Go through the listing below and say how many lines contain "hacky"; write nothing but the number.
[RECORDS SHOWN — start]
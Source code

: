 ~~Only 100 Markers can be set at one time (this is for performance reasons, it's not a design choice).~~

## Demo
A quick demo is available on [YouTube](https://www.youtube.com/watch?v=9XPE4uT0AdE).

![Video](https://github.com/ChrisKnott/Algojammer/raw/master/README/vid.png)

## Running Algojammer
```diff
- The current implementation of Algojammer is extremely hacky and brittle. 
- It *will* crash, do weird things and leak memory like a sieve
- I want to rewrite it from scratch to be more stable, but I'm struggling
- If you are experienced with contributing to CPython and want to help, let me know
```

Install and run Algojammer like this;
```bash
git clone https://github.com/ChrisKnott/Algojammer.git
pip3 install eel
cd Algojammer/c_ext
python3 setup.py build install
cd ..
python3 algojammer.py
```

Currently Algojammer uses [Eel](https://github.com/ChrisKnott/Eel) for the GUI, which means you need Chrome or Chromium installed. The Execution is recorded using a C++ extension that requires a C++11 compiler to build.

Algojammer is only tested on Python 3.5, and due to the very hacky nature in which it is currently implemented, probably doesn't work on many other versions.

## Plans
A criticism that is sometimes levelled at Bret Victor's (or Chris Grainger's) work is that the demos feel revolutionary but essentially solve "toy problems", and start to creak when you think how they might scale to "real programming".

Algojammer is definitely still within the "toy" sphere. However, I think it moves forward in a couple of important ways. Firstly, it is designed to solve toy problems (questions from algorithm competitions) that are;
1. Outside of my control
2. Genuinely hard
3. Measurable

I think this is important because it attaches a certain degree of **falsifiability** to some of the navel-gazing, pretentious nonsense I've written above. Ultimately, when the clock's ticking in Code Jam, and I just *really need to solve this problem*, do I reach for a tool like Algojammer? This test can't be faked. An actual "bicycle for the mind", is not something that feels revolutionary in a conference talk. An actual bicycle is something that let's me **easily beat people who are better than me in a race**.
[RECORDS SHOWN — finish]
--- ANSWER SPACE ---
2